__Problem description__
Only the number is wanted: count the lines in the data with "footnotesize" in them.

__Information__

****

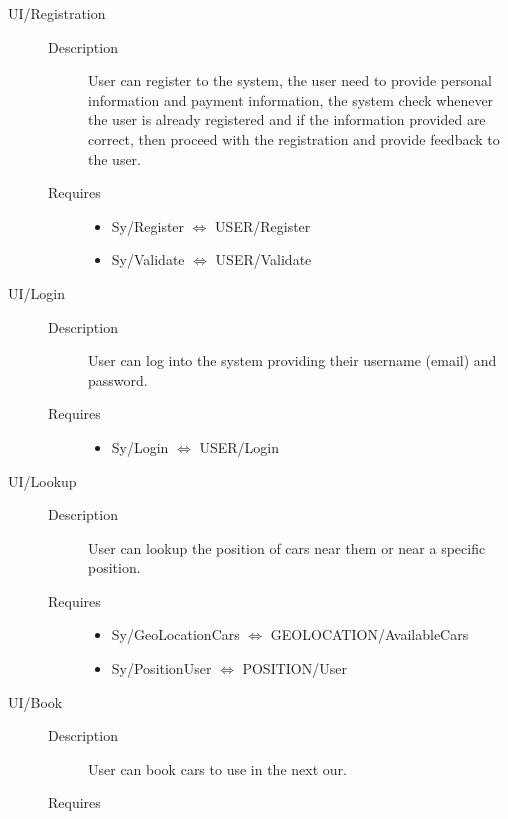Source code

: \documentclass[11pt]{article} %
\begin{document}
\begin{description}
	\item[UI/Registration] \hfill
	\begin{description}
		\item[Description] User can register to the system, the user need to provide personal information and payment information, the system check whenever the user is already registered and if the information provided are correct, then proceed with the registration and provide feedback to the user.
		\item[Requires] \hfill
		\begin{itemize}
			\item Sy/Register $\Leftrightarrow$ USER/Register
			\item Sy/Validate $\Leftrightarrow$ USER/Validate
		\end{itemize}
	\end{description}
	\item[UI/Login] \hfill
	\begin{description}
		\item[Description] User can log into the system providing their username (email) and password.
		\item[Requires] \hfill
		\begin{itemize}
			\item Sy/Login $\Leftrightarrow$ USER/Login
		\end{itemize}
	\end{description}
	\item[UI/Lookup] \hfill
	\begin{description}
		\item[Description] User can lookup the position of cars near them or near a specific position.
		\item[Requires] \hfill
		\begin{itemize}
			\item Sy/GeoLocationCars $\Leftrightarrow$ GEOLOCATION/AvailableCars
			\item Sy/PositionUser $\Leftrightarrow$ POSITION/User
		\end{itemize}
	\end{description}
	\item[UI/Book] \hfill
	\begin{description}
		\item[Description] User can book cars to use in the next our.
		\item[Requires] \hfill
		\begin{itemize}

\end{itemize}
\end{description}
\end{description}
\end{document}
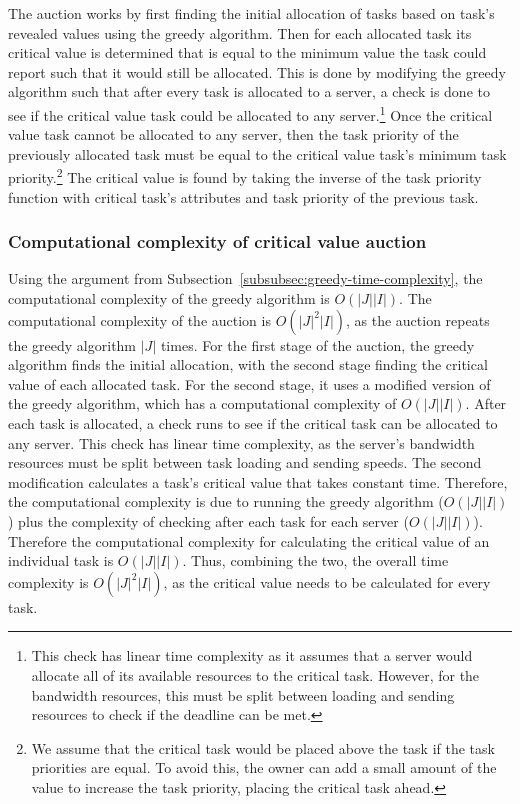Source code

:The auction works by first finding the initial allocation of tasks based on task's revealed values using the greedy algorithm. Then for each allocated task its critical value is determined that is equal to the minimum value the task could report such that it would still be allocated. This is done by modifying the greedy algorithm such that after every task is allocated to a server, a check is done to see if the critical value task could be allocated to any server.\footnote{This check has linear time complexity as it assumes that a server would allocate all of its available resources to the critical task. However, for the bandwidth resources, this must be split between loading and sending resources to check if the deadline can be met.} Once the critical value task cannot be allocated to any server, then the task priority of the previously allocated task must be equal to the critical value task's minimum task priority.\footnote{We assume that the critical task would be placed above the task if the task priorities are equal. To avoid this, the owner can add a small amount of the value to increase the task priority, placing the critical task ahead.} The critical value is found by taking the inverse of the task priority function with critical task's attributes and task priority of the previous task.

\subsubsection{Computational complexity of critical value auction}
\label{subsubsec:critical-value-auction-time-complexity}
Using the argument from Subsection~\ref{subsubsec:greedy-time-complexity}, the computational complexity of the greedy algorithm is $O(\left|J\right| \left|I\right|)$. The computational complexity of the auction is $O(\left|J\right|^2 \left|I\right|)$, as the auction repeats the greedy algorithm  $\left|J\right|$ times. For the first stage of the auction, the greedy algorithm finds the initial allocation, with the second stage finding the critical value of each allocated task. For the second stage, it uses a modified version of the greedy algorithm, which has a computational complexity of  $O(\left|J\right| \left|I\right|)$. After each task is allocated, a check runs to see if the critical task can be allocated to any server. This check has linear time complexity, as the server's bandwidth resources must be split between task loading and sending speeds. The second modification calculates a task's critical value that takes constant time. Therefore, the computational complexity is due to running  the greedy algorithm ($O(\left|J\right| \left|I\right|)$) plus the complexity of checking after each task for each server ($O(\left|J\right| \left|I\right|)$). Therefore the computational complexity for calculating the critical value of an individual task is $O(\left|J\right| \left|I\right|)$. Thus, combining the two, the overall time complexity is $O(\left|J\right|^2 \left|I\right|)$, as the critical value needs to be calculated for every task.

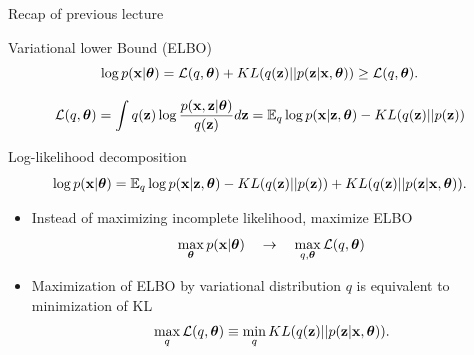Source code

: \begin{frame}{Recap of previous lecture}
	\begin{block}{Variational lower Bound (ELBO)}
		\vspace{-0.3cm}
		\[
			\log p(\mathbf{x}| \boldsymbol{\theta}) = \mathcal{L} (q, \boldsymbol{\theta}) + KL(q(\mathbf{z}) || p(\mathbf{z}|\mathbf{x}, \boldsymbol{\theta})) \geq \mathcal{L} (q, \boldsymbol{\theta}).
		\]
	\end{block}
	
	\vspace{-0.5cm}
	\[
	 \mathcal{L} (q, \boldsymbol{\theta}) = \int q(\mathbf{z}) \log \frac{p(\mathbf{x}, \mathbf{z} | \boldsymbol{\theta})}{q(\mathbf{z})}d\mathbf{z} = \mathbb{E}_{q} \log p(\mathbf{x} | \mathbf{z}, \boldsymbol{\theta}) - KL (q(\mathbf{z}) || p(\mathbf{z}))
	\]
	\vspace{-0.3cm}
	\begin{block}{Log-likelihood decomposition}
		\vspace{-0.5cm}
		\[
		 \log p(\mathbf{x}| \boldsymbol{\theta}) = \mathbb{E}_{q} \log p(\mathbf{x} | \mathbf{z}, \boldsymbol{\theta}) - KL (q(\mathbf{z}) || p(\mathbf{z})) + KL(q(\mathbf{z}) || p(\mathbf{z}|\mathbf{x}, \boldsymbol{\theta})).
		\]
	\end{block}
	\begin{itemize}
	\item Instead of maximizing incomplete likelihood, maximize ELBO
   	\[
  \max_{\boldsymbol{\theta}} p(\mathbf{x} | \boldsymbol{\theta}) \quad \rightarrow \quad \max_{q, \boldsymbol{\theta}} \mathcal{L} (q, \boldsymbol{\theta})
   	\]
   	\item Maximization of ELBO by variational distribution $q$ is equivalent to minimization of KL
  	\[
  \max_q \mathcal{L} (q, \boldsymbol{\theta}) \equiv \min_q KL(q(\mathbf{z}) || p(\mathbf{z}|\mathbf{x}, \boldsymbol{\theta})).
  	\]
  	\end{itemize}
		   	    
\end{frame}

****

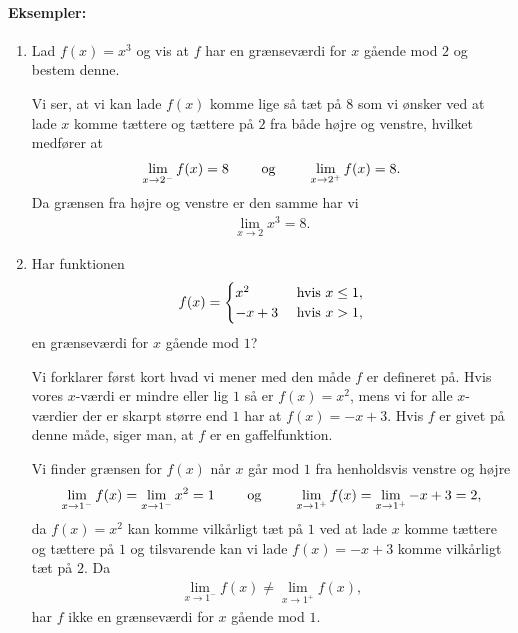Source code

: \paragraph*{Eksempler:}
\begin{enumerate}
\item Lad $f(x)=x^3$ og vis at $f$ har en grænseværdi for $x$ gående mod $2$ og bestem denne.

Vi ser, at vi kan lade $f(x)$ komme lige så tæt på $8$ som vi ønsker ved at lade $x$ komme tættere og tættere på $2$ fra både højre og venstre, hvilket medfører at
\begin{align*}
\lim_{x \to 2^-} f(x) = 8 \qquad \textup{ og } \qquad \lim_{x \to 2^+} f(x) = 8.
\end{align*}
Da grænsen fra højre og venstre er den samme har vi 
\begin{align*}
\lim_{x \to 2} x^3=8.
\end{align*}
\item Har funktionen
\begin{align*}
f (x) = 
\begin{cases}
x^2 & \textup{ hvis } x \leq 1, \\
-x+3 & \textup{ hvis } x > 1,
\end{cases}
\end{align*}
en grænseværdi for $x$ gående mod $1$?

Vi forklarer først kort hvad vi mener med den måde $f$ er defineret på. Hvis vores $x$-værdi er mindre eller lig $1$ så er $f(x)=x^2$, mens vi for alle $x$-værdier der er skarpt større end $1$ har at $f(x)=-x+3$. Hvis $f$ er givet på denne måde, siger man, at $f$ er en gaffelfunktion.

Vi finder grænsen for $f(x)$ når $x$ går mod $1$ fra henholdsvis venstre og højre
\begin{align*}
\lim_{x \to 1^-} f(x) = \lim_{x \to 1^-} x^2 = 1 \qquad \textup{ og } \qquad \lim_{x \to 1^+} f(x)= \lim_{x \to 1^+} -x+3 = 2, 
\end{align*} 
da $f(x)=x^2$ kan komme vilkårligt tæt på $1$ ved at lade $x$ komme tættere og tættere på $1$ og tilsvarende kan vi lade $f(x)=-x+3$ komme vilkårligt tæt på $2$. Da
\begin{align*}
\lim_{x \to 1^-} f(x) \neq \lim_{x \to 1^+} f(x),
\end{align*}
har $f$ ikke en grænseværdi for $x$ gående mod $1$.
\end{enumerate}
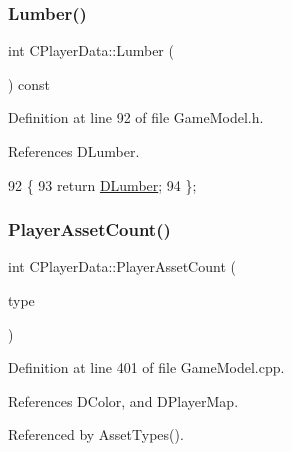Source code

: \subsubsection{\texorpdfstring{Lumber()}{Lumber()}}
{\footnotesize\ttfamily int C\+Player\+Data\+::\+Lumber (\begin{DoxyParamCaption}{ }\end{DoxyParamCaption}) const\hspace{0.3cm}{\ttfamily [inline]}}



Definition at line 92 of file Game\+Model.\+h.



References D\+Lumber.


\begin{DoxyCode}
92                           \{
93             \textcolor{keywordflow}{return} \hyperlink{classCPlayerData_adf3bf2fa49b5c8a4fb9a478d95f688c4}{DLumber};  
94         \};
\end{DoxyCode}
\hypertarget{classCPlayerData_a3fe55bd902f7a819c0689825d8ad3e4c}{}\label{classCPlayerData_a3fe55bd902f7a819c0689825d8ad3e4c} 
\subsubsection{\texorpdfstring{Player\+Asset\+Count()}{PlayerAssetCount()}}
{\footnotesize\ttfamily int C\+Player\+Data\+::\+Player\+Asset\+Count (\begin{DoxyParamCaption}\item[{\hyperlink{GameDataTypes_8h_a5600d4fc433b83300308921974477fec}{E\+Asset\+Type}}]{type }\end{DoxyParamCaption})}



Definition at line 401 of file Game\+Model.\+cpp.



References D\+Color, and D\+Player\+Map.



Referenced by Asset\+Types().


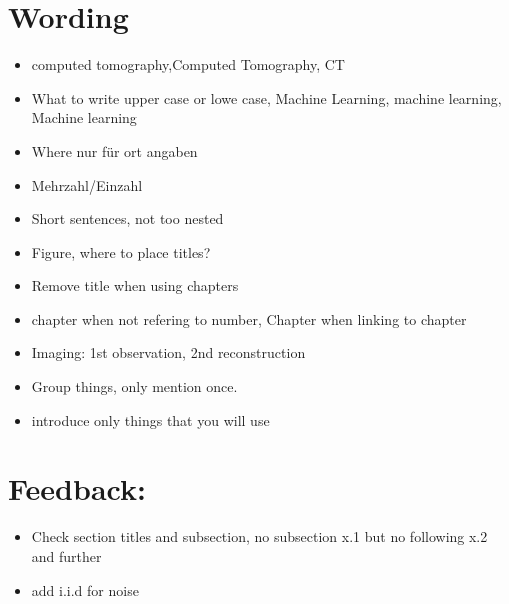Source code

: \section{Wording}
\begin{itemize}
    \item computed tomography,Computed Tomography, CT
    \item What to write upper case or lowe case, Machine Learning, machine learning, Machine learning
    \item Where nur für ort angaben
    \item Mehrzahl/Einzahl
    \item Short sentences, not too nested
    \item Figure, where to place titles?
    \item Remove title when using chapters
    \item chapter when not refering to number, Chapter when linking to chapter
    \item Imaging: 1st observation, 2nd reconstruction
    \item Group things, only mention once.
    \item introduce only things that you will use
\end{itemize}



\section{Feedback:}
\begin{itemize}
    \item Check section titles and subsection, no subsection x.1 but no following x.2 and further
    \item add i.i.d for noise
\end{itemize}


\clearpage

****

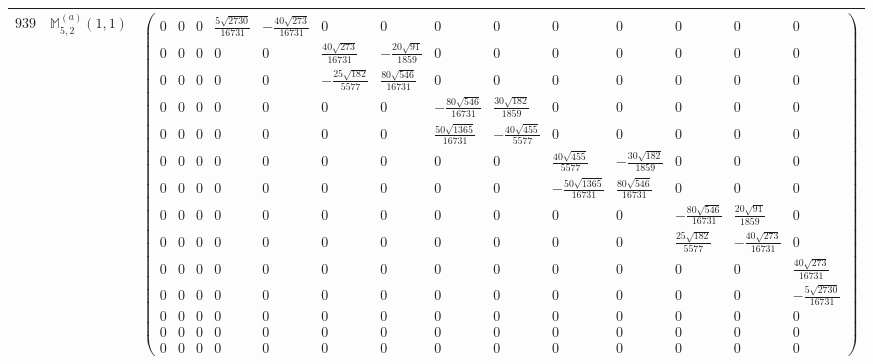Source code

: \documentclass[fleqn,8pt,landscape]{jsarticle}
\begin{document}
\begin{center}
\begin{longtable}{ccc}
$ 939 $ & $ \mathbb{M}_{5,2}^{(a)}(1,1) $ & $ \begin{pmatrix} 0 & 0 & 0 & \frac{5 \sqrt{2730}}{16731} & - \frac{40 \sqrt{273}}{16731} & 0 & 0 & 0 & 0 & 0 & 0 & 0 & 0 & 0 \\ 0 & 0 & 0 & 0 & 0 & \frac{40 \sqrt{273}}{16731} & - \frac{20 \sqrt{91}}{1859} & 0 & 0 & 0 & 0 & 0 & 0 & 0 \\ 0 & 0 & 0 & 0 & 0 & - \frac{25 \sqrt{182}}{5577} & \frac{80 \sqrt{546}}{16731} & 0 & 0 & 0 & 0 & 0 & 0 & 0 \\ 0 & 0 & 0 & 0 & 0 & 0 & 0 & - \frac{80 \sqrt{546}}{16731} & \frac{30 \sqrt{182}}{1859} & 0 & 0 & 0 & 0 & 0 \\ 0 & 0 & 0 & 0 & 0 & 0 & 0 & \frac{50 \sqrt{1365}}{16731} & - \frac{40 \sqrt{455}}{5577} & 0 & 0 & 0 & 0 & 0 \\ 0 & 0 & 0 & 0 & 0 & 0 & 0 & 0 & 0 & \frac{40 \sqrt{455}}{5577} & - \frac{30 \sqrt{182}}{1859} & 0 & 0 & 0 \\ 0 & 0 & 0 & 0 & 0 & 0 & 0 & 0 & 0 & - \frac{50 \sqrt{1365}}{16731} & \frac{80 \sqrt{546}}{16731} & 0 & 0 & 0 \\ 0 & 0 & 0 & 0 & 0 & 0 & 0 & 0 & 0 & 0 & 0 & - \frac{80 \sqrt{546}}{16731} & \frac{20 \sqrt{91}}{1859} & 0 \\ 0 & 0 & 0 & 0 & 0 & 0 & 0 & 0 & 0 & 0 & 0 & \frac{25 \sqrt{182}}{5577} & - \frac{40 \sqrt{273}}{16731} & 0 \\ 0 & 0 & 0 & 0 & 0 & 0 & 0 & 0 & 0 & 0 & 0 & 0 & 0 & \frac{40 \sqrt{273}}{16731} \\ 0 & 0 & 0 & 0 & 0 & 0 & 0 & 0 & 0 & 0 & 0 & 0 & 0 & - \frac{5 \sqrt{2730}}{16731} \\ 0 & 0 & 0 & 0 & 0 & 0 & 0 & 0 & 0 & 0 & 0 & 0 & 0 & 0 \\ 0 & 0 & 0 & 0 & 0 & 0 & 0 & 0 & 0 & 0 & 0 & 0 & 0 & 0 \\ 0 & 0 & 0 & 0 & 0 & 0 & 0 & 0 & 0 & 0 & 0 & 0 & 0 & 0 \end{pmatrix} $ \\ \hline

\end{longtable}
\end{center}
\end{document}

****

__Response area__
2